MATERIAL FOR THIS TASK:
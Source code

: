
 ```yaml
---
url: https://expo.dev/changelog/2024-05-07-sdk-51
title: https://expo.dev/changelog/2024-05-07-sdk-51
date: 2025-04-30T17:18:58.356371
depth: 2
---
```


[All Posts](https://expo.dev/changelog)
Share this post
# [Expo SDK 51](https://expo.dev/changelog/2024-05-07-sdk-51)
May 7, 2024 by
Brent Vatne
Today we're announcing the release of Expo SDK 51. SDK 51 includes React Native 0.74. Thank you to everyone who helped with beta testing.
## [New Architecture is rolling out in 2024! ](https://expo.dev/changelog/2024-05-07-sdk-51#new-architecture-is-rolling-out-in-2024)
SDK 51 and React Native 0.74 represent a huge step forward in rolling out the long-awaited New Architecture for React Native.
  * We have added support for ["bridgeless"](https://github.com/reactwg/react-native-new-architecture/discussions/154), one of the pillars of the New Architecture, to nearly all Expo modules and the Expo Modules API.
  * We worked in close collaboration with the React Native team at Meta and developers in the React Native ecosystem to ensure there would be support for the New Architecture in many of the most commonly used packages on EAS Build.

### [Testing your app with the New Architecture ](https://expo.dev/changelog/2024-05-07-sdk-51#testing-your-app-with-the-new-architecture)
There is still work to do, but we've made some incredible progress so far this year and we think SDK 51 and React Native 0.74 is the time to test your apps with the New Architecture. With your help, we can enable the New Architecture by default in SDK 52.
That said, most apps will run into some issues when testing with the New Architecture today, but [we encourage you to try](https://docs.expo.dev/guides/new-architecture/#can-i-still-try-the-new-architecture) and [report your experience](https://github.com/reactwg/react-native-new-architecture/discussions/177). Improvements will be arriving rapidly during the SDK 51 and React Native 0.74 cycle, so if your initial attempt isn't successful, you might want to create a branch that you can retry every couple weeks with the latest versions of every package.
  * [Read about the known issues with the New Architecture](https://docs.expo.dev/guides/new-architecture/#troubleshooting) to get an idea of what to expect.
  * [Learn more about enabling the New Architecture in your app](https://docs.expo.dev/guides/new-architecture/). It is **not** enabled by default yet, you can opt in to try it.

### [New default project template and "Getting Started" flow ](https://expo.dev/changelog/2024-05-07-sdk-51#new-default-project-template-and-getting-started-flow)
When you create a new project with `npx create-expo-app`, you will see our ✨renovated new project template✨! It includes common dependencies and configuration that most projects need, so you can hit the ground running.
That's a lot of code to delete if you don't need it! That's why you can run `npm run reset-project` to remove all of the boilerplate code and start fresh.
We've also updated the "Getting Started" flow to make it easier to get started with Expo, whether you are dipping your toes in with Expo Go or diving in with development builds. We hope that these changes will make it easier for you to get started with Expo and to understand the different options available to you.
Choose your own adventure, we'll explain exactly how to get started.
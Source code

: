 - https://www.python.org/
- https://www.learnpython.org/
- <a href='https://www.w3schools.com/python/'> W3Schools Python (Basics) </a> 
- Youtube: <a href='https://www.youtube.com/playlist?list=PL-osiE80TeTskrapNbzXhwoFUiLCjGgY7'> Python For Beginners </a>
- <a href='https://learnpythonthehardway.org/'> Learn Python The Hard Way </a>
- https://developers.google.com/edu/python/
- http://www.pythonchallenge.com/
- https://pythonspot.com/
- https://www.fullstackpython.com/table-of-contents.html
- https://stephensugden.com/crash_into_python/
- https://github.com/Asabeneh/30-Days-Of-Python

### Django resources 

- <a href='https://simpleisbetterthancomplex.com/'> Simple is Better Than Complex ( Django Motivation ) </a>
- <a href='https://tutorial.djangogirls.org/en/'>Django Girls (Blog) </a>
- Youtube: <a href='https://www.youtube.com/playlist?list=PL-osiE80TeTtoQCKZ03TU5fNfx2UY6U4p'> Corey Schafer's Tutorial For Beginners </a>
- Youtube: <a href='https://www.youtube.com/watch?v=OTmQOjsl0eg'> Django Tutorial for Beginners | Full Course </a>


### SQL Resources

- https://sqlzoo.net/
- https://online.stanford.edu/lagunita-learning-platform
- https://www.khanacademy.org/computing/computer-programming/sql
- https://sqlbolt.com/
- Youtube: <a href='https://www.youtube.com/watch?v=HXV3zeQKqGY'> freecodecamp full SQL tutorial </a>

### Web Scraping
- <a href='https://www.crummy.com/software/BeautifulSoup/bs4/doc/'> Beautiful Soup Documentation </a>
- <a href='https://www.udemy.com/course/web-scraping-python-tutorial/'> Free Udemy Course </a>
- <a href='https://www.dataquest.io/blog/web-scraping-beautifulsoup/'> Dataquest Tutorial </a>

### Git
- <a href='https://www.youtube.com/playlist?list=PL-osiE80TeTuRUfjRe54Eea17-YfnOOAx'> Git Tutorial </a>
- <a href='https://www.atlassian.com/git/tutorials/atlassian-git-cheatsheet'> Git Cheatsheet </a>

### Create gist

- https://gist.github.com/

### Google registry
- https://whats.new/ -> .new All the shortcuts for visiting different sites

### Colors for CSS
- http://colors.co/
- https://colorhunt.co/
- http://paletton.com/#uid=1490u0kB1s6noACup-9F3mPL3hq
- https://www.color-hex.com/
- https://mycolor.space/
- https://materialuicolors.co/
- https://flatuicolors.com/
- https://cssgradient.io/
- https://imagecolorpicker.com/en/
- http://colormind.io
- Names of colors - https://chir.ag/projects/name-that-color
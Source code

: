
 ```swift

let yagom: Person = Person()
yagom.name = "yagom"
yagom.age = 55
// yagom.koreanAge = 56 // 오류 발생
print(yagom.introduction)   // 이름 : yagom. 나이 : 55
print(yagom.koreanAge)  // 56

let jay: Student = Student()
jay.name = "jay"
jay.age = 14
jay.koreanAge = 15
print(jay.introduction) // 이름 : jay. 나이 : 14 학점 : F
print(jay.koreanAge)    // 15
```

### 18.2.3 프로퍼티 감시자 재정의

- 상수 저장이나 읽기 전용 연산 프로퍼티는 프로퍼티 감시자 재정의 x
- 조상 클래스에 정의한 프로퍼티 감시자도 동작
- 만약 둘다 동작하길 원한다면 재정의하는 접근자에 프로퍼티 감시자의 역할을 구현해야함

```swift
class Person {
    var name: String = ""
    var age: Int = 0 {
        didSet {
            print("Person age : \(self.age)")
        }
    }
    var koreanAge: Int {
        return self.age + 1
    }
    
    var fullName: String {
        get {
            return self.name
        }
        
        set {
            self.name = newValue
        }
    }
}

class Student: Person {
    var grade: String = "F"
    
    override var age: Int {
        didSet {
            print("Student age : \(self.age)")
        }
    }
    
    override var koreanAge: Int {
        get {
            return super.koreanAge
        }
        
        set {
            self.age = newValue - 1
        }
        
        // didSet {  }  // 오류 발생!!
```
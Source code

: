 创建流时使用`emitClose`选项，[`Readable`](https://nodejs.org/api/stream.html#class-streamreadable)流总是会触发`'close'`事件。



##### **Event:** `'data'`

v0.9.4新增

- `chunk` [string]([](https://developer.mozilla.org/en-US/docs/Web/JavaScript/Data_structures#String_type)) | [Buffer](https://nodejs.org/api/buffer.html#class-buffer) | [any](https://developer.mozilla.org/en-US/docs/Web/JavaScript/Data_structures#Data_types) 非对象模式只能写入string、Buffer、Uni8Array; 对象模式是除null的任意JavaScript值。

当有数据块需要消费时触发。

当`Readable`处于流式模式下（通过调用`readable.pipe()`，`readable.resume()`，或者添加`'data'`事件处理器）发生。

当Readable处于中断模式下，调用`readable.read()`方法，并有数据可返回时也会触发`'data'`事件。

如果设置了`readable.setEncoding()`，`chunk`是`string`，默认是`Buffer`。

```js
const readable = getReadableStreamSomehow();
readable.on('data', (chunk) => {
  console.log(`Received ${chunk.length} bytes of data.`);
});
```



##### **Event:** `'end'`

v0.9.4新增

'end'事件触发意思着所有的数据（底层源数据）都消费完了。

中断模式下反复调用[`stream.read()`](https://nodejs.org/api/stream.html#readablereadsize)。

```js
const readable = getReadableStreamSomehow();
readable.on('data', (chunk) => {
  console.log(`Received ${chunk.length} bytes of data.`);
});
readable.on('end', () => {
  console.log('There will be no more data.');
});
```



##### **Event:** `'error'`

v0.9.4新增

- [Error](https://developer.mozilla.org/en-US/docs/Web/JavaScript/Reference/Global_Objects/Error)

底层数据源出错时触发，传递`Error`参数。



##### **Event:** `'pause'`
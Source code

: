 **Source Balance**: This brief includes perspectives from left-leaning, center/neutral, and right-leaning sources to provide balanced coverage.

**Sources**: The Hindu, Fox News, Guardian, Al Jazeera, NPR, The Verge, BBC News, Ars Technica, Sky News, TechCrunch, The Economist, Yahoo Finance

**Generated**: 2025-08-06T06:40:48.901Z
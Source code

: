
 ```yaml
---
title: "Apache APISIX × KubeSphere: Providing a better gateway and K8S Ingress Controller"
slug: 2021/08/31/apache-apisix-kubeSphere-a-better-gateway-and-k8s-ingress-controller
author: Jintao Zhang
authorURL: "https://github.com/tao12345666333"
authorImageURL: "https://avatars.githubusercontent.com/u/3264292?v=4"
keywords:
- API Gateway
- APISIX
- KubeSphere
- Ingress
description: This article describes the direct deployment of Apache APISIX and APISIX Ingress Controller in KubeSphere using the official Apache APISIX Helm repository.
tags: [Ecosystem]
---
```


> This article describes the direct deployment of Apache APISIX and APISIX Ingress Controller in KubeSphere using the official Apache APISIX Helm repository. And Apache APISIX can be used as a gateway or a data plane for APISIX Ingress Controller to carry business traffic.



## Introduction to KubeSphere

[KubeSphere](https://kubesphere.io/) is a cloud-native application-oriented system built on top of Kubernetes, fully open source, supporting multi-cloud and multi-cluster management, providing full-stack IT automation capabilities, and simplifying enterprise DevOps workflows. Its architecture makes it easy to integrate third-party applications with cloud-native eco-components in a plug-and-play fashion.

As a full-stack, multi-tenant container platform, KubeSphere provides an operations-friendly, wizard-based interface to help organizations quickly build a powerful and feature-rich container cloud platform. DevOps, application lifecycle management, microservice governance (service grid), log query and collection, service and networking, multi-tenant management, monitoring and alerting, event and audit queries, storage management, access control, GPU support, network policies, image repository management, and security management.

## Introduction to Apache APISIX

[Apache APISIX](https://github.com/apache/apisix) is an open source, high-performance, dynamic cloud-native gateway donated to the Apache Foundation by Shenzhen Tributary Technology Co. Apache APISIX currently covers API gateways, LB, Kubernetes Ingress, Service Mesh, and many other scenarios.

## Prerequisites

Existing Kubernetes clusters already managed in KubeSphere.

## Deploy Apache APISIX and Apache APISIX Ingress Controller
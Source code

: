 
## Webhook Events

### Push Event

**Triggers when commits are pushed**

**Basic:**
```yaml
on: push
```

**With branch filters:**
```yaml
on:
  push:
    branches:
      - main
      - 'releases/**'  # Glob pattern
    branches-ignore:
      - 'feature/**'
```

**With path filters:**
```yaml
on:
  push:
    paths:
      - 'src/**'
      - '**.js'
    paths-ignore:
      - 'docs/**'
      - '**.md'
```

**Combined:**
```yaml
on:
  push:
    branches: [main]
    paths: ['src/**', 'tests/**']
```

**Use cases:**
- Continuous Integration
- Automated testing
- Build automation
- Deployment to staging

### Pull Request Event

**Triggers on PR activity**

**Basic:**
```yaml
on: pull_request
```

TASK PROMPT: Your answer should be one number: the count of lines in the records above that contain "class".

EXERCISE SOLUTION: 4